The 1917 home build for a survivor is asking $11.5 million

Emily Ryerson with Emily Ryerson
Emily Ryerson with 2700 N Lakeview Ave (Redfin, Encyclopedia Titanica, Getty)

A Lincoln Park mansion built for a survivor of the Titanic hit the market as a single-family home for the first time in 75 years after the owners first tried to sell it as two separate units.

The eight-bedroom, 11,600-square-foot Georgian mansion, known as Adler on the Park, is asking $11.5 million, the Chicago Tribune reported. Earlier this year, it was listed in two parts for $7.65 million and $5.65 million, or about $2 million more than the asking price now.

Built in 1917 for Emily Ryerson, the home at 2700 North Lakeview Avenue is a showcase for noted architect David Adler.
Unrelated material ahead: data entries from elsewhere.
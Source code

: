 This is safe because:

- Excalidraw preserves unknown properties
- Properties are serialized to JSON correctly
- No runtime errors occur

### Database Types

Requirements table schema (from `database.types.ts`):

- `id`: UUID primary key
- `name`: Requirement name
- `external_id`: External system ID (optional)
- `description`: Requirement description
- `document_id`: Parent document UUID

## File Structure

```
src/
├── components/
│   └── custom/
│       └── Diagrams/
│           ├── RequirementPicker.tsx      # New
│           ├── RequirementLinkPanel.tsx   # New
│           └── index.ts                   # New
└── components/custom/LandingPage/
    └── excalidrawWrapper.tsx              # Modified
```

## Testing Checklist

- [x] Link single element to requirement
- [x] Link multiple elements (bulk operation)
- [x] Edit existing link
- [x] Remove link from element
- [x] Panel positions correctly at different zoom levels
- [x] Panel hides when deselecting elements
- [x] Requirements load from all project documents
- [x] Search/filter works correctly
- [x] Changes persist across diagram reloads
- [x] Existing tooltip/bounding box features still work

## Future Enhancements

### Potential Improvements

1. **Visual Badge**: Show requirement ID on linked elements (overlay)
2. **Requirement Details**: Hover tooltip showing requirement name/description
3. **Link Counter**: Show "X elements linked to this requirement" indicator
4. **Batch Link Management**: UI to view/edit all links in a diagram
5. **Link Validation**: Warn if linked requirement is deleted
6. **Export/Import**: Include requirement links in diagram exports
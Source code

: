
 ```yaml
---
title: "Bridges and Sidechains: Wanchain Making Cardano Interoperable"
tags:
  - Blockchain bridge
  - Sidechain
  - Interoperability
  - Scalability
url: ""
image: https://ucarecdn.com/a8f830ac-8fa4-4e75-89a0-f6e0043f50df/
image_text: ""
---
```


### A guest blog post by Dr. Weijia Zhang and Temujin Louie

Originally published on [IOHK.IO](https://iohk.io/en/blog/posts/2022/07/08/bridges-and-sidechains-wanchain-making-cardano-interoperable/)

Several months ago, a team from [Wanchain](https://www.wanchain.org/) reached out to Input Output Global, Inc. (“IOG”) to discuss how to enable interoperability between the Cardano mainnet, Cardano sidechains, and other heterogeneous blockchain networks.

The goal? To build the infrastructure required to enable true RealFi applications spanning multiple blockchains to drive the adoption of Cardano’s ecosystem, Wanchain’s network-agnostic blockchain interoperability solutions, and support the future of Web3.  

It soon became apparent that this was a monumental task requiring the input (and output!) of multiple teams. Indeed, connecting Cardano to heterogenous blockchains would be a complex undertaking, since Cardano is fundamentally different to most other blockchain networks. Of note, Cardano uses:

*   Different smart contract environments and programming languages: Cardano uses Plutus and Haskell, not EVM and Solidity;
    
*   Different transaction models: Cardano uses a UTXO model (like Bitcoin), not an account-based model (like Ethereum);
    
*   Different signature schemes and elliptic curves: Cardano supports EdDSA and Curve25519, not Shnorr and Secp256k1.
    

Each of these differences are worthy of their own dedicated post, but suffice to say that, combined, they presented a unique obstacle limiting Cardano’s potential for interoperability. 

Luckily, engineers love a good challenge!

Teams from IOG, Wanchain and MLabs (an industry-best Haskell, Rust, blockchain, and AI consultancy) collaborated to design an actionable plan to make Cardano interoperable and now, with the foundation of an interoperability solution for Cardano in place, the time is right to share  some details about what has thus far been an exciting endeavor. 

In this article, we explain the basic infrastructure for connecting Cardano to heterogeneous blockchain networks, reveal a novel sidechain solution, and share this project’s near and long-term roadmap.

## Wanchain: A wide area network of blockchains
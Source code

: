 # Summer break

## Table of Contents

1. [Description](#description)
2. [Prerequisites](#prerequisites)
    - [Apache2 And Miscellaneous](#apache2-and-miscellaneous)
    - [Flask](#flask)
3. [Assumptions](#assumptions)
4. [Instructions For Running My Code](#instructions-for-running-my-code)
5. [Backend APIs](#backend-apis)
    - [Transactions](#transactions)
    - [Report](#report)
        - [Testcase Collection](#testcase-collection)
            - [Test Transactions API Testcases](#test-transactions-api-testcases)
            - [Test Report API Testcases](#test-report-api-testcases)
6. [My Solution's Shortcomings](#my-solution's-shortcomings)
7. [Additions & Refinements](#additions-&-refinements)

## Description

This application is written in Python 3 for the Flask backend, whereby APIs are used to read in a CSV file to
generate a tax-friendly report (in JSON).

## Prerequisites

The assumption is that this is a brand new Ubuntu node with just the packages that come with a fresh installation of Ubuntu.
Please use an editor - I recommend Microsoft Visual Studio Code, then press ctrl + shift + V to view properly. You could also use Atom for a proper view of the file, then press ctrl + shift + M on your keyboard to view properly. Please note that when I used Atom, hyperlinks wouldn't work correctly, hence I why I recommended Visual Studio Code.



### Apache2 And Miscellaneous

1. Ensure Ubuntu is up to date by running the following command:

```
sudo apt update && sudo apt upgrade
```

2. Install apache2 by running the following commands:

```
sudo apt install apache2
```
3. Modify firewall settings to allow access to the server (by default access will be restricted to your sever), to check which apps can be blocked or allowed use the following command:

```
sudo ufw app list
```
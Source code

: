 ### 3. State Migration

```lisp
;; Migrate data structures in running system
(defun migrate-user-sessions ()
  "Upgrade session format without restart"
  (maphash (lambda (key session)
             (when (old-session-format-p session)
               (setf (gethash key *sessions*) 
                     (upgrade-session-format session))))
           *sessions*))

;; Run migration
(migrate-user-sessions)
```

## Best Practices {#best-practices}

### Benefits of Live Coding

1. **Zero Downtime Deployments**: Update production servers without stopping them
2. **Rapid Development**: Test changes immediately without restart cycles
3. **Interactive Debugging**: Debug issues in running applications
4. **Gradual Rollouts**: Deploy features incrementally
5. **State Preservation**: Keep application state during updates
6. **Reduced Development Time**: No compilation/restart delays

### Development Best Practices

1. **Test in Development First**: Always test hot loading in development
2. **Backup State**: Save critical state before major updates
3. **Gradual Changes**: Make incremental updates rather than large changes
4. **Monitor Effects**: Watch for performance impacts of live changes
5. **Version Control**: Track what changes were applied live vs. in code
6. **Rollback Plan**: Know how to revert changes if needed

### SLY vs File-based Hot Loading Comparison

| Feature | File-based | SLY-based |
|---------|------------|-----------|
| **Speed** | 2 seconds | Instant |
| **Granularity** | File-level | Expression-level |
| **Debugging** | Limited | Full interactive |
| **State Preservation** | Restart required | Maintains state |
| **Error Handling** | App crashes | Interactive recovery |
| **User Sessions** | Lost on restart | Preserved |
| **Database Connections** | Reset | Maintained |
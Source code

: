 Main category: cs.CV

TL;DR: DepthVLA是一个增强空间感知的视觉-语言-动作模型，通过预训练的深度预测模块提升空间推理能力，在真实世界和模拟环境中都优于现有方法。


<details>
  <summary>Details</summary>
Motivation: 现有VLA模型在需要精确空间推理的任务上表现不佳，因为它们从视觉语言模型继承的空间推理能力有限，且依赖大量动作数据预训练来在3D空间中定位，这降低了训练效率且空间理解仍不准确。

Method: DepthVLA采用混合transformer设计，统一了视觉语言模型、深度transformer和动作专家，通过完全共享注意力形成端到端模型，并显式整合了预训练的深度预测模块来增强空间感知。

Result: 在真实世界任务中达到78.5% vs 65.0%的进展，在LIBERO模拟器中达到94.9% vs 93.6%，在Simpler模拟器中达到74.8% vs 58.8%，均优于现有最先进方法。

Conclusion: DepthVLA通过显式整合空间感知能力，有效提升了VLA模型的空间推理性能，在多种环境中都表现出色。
Designed and configured as four row houses, the property was sold to the independent elementary school Harris School in 1946, five years after Ryerson died. When the school moved in 1975, the home was sold to nonprofit agency Thresholds Psychiatric Rehabilitation Center, which used it as a transitional home for people battling mental illness.

Thresholds sold the mansion In 2015 to an entity controlled by Michael Golden, which sold it in 2017 to a group of investors led by the Kazma family for $2.7 million.

Lincoln Park is a sought-after neighborhood that wasn’t considered fashionable at the time the home was built. It’s far from the Gold Coast, then the center of wealth and society, according to the Historic Preservation Society.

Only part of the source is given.